- **Problem**
Your output must be the line containing "- ✅ 测试计划符合D01讨论中的MutationObserver设计" followed by every later line in the entries below, all copied exactly.

[Stored data]
□ □ □ □ □ □ □
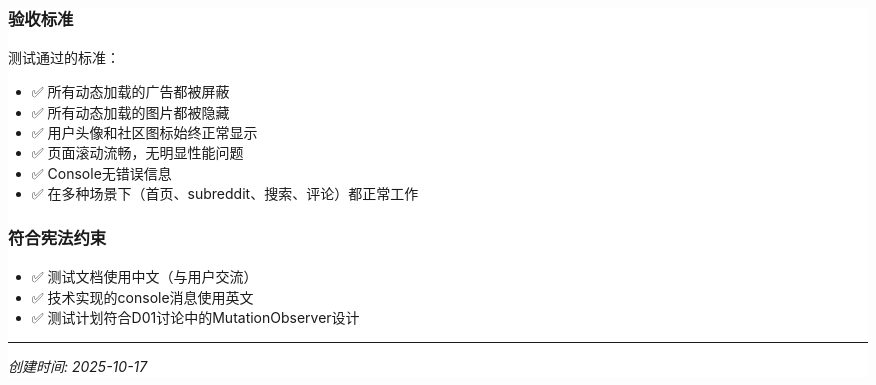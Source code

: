 ### 验收标准

测试通过的标准：
- ✅ 所有动态加载的广告都被屏蔽
- ✅ 所有动态加载的图片都被隐藏
- ✅ 用户头像和社区图标始终正常显示
- ✅ 页面滚动流畅，无明显性能问题
- ✅ Console无错误信息
- ✅ 在多种场景下（首页、subreddit、搜索、评论）都正常工作

### 符合宪法约束
- ✅ 测试文档使用中文（与用户交流）
- ✅ 技术实现的console消息使用英文
- ✅ 测试计划符合D01讨论中的MutationObserver设计

---
*创建时间: 2025-10-17*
□ □ □ □ □ □ □
- **Response area**
- ✅ 测试计划符合D01讨论中的MutationObserver设计

---
*创建时间: 2025-10-17*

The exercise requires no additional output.